A study of 500 UK small businesses finds just one third have access to the data they need to make key business decisions.
Furthermore, 36 per cent of respondents say that although they are aware of the opportunity presented by data, they either don’t have the budget, tools or expertise to exploit it. As a result, one in four are calling for more help to understand what data is available to them and how they can use it.
However, the study indicates progress is being made. Over a fifth of the small businesses surveyed say data is now critical to their business strategy and growth and 22 per cent say they are currently using data insights to help them develop new products and services.

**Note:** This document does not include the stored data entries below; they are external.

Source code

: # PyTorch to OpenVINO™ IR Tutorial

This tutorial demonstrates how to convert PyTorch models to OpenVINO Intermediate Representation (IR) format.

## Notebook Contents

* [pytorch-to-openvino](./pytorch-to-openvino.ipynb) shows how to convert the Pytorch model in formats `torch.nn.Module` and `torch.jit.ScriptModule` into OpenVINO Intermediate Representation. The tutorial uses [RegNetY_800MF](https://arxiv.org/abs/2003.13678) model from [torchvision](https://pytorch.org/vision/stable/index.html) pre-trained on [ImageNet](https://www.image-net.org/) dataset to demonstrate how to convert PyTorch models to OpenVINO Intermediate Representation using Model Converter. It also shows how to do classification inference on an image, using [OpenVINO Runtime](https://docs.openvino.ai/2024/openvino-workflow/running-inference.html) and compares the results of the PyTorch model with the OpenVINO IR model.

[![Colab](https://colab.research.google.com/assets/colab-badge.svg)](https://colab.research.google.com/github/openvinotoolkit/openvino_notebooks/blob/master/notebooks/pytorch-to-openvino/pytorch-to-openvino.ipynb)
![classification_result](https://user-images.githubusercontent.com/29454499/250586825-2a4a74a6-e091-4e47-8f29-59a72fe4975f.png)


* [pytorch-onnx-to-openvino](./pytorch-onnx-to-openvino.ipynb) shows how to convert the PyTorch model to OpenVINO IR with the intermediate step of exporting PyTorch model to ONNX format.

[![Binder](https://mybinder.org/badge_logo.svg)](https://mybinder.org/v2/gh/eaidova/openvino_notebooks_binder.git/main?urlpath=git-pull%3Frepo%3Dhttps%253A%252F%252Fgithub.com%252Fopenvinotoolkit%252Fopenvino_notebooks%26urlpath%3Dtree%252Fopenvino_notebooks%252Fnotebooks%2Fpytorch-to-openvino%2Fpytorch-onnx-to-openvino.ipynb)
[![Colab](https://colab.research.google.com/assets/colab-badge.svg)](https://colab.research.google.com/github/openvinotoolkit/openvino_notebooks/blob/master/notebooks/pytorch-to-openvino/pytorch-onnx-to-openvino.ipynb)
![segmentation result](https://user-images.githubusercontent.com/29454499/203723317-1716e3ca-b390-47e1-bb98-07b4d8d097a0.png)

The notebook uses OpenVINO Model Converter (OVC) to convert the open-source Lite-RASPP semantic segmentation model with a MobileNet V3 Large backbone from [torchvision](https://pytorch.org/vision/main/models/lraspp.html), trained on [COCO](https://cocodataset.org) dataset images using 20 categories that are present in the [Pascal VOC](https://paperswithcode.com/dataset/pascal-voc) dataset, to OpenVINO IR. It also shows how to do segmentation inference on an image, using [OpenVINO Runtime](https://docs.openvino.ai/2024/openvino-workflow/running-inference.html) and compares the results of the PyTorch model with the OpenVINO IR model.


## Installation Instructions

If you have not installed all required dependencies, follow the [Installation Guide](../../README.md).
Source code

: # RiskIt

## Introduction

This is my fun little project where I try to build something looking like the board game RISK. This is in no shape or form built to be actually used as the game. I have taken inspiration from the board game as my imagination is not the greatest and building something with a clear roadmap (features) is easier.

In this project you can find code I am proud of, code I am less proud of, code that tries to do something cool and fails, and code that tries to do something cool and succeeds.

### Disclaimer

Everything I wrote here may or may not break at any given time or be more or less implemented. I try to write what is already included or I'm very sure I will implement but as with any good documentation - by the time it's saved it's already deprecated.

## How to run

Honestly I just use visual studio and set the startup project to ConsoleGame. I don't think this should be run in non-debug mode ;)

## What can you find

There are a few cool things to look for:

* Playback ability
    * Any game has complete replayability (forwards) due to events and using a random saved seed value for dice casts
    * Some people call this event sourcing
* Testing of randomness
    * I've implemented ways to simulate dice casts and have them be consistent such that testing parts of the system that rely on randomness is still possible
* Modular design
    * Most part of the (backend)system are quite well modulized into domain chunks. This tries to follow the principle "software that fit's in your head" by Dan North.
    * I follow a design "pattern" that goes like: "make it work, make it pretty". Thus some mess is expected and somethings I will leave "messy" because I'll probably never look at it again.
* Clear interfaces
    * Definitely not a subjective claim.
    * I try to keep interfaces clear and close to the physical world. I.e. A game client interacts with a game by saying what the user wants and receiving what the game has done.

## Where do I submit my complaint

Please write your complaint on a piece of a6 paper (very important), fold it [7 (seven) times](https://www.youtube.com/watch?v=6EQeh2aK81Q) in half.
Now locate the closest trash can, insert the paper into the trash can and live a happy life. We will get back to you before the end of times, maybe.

Furthermore, over a quarter of respondents say they have increased the time their business spends working with data in the last two years, expanding this on average by 35 per cent.
The Digital Catapult helps small businesses to exploit the commercial opportunities presented by data. Specifically it focuses on building platforms and providing the support start-ups and fledgling businesses need to bring new digital products and services to market, more quickly. It is also working on a range of projects to open-up new datasets to inspire innovation amongst SMEs. This includes data from Local Authorities, environment data and open-health data.
Neil Crockett, CEO of the Digital Catapult said “Many small businesses are still unable to realise the full potential of data due to a lack of resource and expertise. This is leading to missed opportunities for the creation of new products and services. Data can be a key driver of innovation and growth, used to develop more targeted products, to expand into new markets or even to improve operational performance.”
“Whilst our primary focus is on helping businesses in the creative and technology sectors, data is relevant for all small firms. Through our collaboration with start-ups and small businesses, large businesses and the research and academic community we hope to help more firms exploit the data available, and ultimately help turn the UK’s best digital ideas to commercially viable products and solutions.”
“By 2018, the Digital Catapult will have made a difference to 10,000 UK organisations, generating £365 million of linked economic value.”
The survey went on to explore innovation and new product development within the small business community, finding that of those surveyed: one fifth plan to launch an innovative new product or service in the next two years, 12 per cent are working on a digitally-led solution such as an app, online platform or online game and nearly one in twenty have an innovation in the pipeline they believe will be a ‘game changer’ for their industry.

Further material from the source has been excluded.